(What is required):
What you return must match the data below exactly, minus any pictures.
── Materials provided
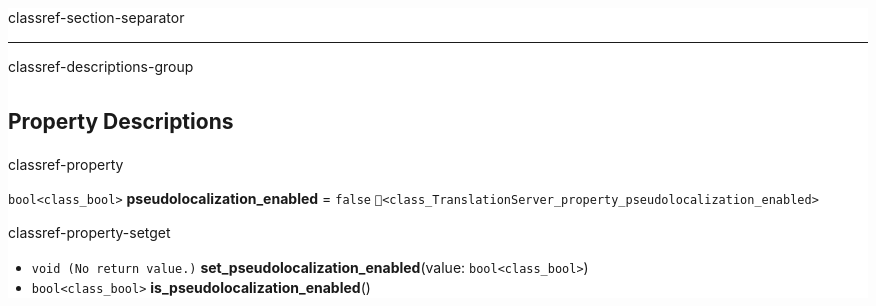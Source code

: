 </tr>
<tr>
</tr>
<tr>
</tr>
<tr>
</tr>
<tr>
</tr>
<tr>
</tr>
<tr>
</tr>
<tr>
</tr>
<tr>
</tr>
<tr>
</tr>
<tr>
</tr>
<tr>
</tr>
<tr>
</tr>
<tr>
</tr>
<tr>
</tr>
<tr>
</tr>
<tr>
</tr>
</tbody>
</table>

classref-section-separator

------------------------------------------------------------------------

classref-descriptions-group

## Property Descriptions

classref-property

`bool<class_bool>` **pseudolocalization\_enabled** = `false`
`🔗<class_TranslationServer_property_pseudolocalization_enabled>`

classref-property-setget

-   `void (No return value.)`
    **set\_pseudolocalization\_enabled**(value: `bool<class_bool>`)
-   `bool<class_bool>` **is\_pseudolocalization\_enabled**()
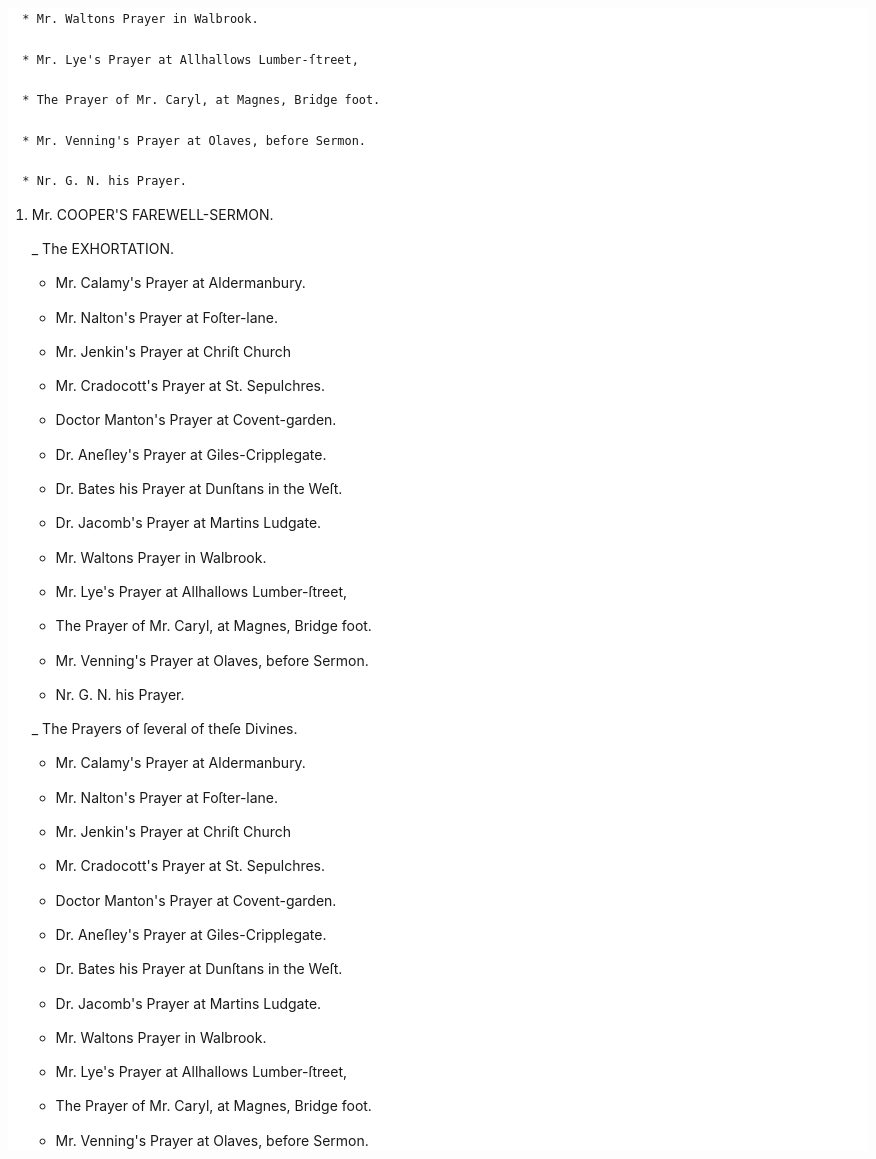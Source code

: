       * Mr. Waltons Prayer in Walbrook.

      * Mr. Lye's Prayer at Allhallows Lumber-ſtreet,

      * The Prayer of Mr. Caryl, at Magnes, Bridge foot.

      * Mr. Venning's Prayer at Olaves, before Sermon.

      * Nr. G. N. his Prayer.

1. Mr. COOPER'S FAREWELL-SERMON.

    _ The EXHORTATION.

      * Mr. Calamy's Prayer at Aldermanbury.

      * Mr. Nalton's Prayer at Foſter-lane.

      * Mr. Jenkin's Prayer at Chriſt Church

      * Mr. Cradocott's Prayer at St. Sepulchres.

      * Doctor Manton's Prayer at Covent-garden.

      * Dr. Aneſley's Prayer at Giles-Cripplegate.

      * Dr. Bates his Prayer at Dunſtans in the Weſt.

      * Dr. Jacomb's Prayer at Martins Ludgate.

      * Mr. Waltons Prayer in Walbrook.

      * Mr. Lye's Prayer at Allhallows Lumber-ſtreet,

      * The Prayer of Mr. Caryl, at Magnes, Bridge foot.

      * Mr. Venning's Prayer at Olaves, before Sermon.

      * Nr. G. N. his Prayer.

    _ The Prayers of ſeveral of theſe Divines.

      * Mr. Calamy's Prayer at Aldermanbury.

      * Mr. Nalton's Prayer at Foſter-lane.

      * Mr. Jenkin's Prayer at Chriſt Church

      * Mr. Cradocott's Prayer at St. Sepulchres.

      * Doctor Manton's Prayer at Covent-garden.

      * Dr. Aneſley's Prayer at Giles-Cripplegate.

      * Dr. Bates his Prayer at Dunſtans in the Weſt.

      * Dr. Jacomb's Prayer at Martins Ludgate.

      * Mr. Waltons Prayer in Walbrook.

      * Mr. Lye's Prayer at Allhallows Lumber-ſtreet,

      * The Prayer of Mr. Caryl, at Magnes, Bridge foot.

      * Mr. Venning's Prayer at Olaves, before Sermon.
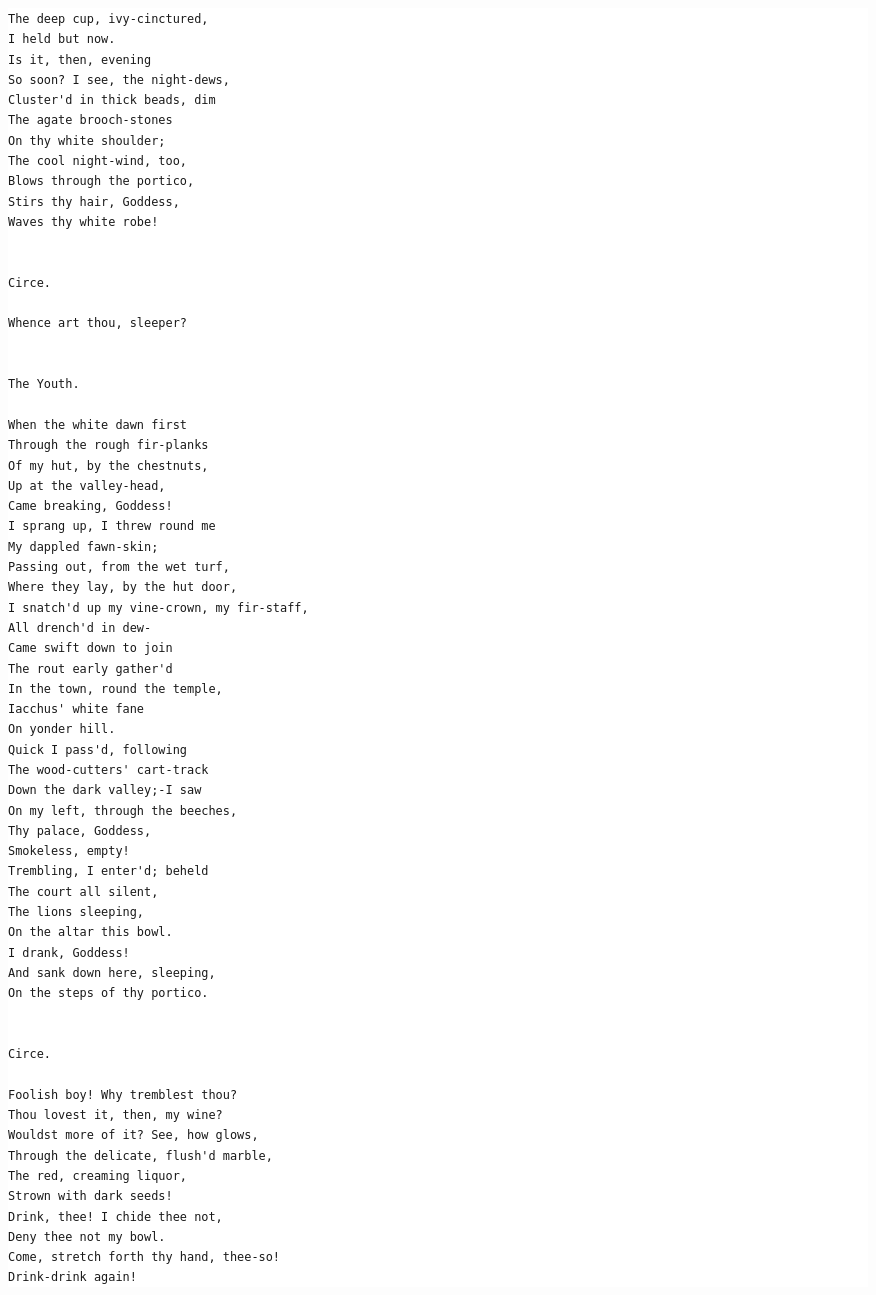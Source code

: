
 ```
The deep cup, ivy-cinctured,
I held but now.
Is it, then, evening
So soon? I see, the night-dews,
Cluster'd in thick beads, dim
The agate brooch-stones
On thy white shoulder;
The cool night-wind, too,
Blows through the portico,
Stirs thy hair, Goddess,
Waves thy white robe!


Circe.

Whence art thou, sleeper?


The Youth.

When the white dawn first
Through the rough fir-planks
Of my hut, by the chestnuts,
Up at the valley-head,
Came breaking, Goddess!
I sprang up, I threw round me
My dappled fawn-skin;
Passing out, from the wet turf,
Where they lay, by the hut door,
I snatch'd up my vine-crown, my fir-staff,
All drench'd in dew-
Came swift down to join
The rout early gather'd
In the town, round the temple,
Iacchus' white fane
On yonder hill.
Quick I pass'd, following
The wood-cutters' cart-track
Down the dark valley;-I saw
On my left, through the beeches,
Thy palace, Goddess,
Smokeless, empty!
Trembling, I enter'd; beheld
The court all silent,
The lions sleeping,
On the altar this bowl.
I drank, Goddess!
And sank down here, sleeping,
On the steps of thy portico.


Circe.

Foolish boy! Why tremblest thou?
Thou lovest it, then, my wine?
Wouldst more of it? See, how glows,
Through the delicate, flush'd marble,
The red, creaming liquor,
Strown with dark seeds!
Drink, thee! I chide thee not,
Deny thee not my bowl.
Come, stretch forth thy hand, thee-so!
Drink-drink again!
```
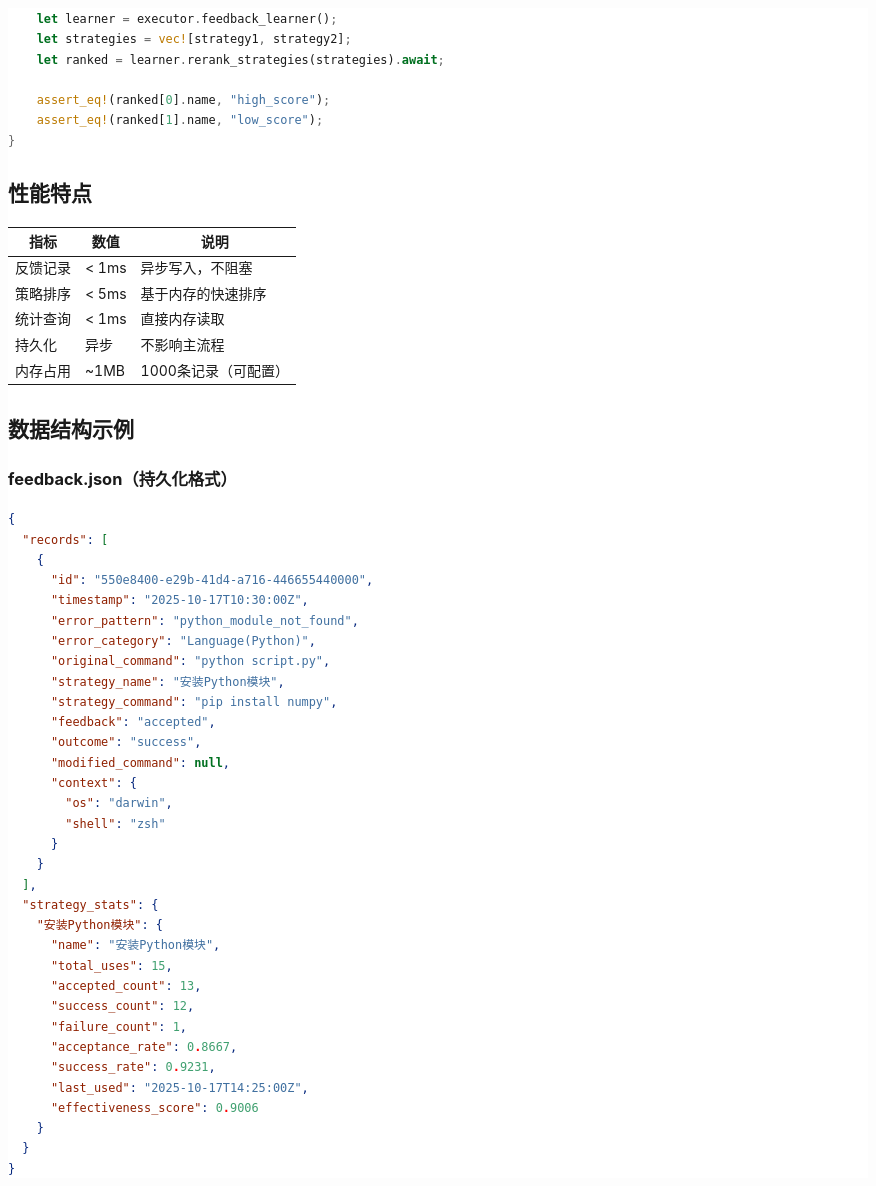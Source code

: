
 ```rust
    let learner = executor.feedback_learner();
    let strategies = vec![strategy1, strategy2];
    let ranked = learner.rerank_strategies(strategies).await;

    assert_eq!(ranked[0].name, "high_score");
    assert_eq!(ranked[1].name, "low_score");
}
```

## 性能特点

| 指标 | 数值 | 说明 |
|------|------|------|
| 反馈记录 | < 1ms | 异步写入，不阻塞 |
| 策略排序 | < 5ms | 基于内存的快速排序 |
| 统计查询 | < 1ms | 直接内存读取 |
| 持久化 | 异步 | 不影响主流程 |
| 内存占用 | ~1MB | 1000条记录（可配置） |

## 数据结构示例

### feedback.json（持久化格式）

```json
{
  "records": [
    {
      "id": "550e8400-e29b-41d4-a716-446655440000",
      "timestamp": "2025-10-17T10:30:00Z",
      "error_pattern": "python_module_not_found",
      "error_category": "Language(Python)",
      "original_command": "python script.py",
      "strategy_name": "安装Python模块",
      "strategy_command": "pip install numpy",
      "feedback": "accepted",
      "outcome": "success",
      "modified_command": null,
      "context": {
        "os": "darwin",
        "shell": "zsh"
      }
    }
  ],
  "strategy_stats": {
    "安装Python模块": {
      "name": "安装Python模块",
      "total_uses": 15,
      "accepted_count": 13,
      "success_count": 12,
      "failure_count": 1,
      "acceptance_rate": 0.8667,
      "success_rate": 0.9231,
      "last_used": "2025-10-17T14:25:00Z",
      "effectiveness_score": 0.9006
    }
  }
}
```
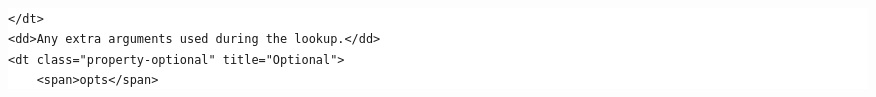     </dt>
    <dd>Any extra arguments used during the lookup.</dd>
    <dt class="property-optional" title="Optional">
        <span>opts</span>
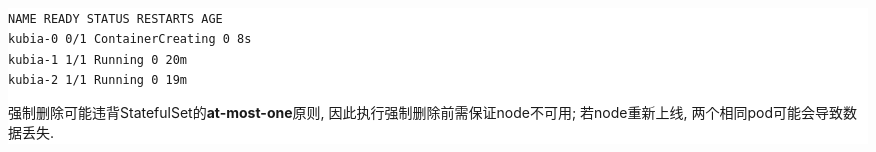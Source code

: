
 ```sh
NAME READY STATUS RESTARTS AGE
kubia-0 0/1 ContainerCreating 0 8s
kubia-1 1/1 Running 0 20m
kubia-2 1/1 Running 0 19m
```
强制删除可能违背StatefulSet的**at-most-one**原则, 因此执行强制删除前需保证node不可用; 若node重新上线, 两个相同pod可能会导致数据丢失.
────
(Solution below):
Source code

: </tr>
<tr>
</tr>
<tr>
</tr>
<tr>
</tr>
<tr>
</tr>
<tr>
</tr>
<tr>
</tr>
<tr>
</tr>
<tr>
</tr>
<tr>
</tr>
<tr>
</tr>
<tr>
</tr>
<tr>
</tr>
<tr>
</tr>
<tr>
</tr>
<tr>
</tr>
<tr>
</tr>
</tbody>
</table>

classref-section-separator

------------------------------------------------------------------------

classref-descriptions-group

## Property Descriptions

classref-property

`bool<class_bool>` **pseudolocalization\_enabled** = `false`
`🔗<class_TranslationServer_property_pseudolocalization_enabled>`

classref-property-setget

-   `void (No return value.)`
    **set\_pseudolocalization\_enabled**(value: `bool<class_bool>`)
-   `bool<class_bool>` **is\_pseudolocalization\_enabled**()
Source code

:       * Mr. Waltons Prayer in Walbrook.

      * Mr. Lye's Prayer at Allhallows Lumber-ſtreet,

      * The Prayer of Mr. Caryl, at Magnes, Bridge foot.

      * Mr. Venning's Prayer at Olaves, before Sermon.

      * Nr. G. N. his Prayer.

1. Mr. COOPER'S FAREWELL-SERMON.

    _ The EXHORTATION.

      * Mr. Calamy's Prayer at Aldermanbury.

      * Mr. Nalton's Prayer at Foſter-lane.

      * Mr. Jenkin's Prayer at Chriſt Church

      * Mr. Cradocott's Prayer at St. Sepulchres.

      * Doctor Manton's Prayer at Covent-garden.

      * Dr. Aneſley's Prayer at Giles-Cripplegate.

      * Dr. Bates his Prayer at Dunſtans in the Weſt.

      * Dr. Jacomb's Prayer at Martins Ludgate.

      * Mr. Waltons Prayer in Walbrook.

      * Mr. Lye's Prayer at Allhallows Lumber-ſtreet,

      * The Prayer of Mr. Caryl, at Magnes, Bridge foot.

      * Mr. Venning's Prayer at Olaves, before Sermon.

      * Nr. G. N. his Prayer.

    _ The Prayers of ſeveral of theſe Divines.

      * Mr. Calamy's Prayer at Aldermanbury.

      * Mr. Nalton's Prayer at Foſter-lane.

      * Mr. Jenkin's Prayer at Chriſt Church

      * Mr. Cradocott's Prayer at St. Sepulchres.

      * Doctor Manton's Prayer at Covent-garden.

      * Dr. Aneſley's Prayer at Giles-Cripplegate.

      * Dr. Bates his Prayer at Dunſtans in the Weſt.

      * Dr. Jacomb's Prayer at Martins Ludgate.

      * Mr. Waltons Prayer in Walbrook.

      * Mr. Lye's Prayer at Allhallows Lumber-ſtreet,

      * The Prayer of Mr. Caryl, at Magnes, Bridge foot.

      * Mr. Venning's Prayer at Olaves, before Sermon.
Source code

:
 ```
The deep cup, ivy-cinctured,
I held but now.
Is it, then, evening
So soon? I see, the night-dews,
Cluster'd in thick beads, dim
The agate brooch-stones
On thy white shoulder;
The cool night-wind, too,
Blows through the portico,
Stirs thy hair, Goddess,
Waves thy white robe!


Circe.

Whence art thou, sleeper?


The Youth.

When the white dawn first
Through the rough fir-planks
Of my hut, by the chestnuts,
Up at the valley-head,
Came breaking, Goddess!
I sprang up, I threw round me
My dappled fawn-skin;
Passing out, from the wet turf,
Where they lay, by the hut door,
I snatch'd up my vine-crown, my fir-staff,
All drench'd in dew-
Came swift down to join
The rout early gather'd
In the town, round the temple,
Iacchus' white fane
On yonder hill.
Quick I pass'd, following
The wood-cutters' cart-track
Down the dark valley;-I saw
On my left, through the beeches,
Thy palace, Goddess,
Smokeless, empty!
Trembling, I enter'd; beheld
The court all silent,
The lions sleeping,
On the altar this bowl.
I drank, Goddess!
And sank down here, sleeping,
On the steps of thy portico.


Circe.

Foolish boy! Why tremblest thou?
Thou lovest it, then, my wine?
Wouldst more of it? See, how glows,
Through the delicate, flush'd marble,
The red, creaming liquor,
Strown with dark seeds!
Drink, thee! I chide thee not,
Deny thee not my bowl.
Come, stretch forth thy hand, thee-so!
Drink-drink again!
```
Source code

:
 ```rust
    let learner = executor.feedback_learner();
    let strategies = vec![strategy1, strategy2];
    let ranked = learner.rerank_strategies(strategies).await;

    assert_eq!(ranked[0].name, "high_score");
    assert_eq!(ranked[1].name, "low_score");
}
```

## 性能特点

| 指标 | 数值 | 说明 |
|------|------|------|
| 反馈记录 | < 1ms | 异步写入，不阻塞 |
| 策略排序 | < 5ms | 基于内存的快速排序 |
| 统计查询 | < 1ms | 直接内存读取 |
| 持久化 | 异步 | 不影响主流程 |
| 内存占用 | ~1MB | 1000条记录（可配置） |

## 数据结构示例

### feedback.json（持久化格式）

```json
{
  "records": [
    {
      "id": "550e8400-e29b-41d4-a716-446655440000",
      "timestamp": "2025-10-17T10:30:00Z",
      "error_pattern": "python_module_not_found",
      "error_category": "Language(Python)",
      "original_command": "python script.py",
      "strategy_name": "安装Python模块",
      "strategy_command": "pip install numpy",
      "feedback": "accepted",
      "outcome": "success",
      "modified_command": null,
      "context": {
        "os": "darwin",
        "shell": "zsh"
      }
    }
  ],
  "strategy_stats": {
    "安装Python模块": {
      "name": "安装Python模块",
      "total_uses": 15,
      "accepted_count": 13,
      "success_count": 12,
      "failure_count": 1,
      "acceptance_rate": 0.8667,
      "success_rate": 0.9231,
      "last_used": "2025-10-17T14:25:00Z",
      "effectiveness_score": 0.9006
    }
  }
}
```
     </dt>
    <dd>Any extra arguments used during the lookup.</dd>
    <dt class="property-optional" title="Optional">
        <span>opts</span>
Source code

:
 ```sh
NAME READY STATUS RESTARTS AGE
kubia-0 0/1 ContainerCreating 0 8s
kubia-1 1/1 Running 0 20m
kubia-2 1/1 Running 0 19m
```
强制删除可能违背StatefulSet的**at-most-one**原则, 因此执行强制删除前需保证node不可用; 若node重新上线, 两个相同pod可能会导致数据丢失.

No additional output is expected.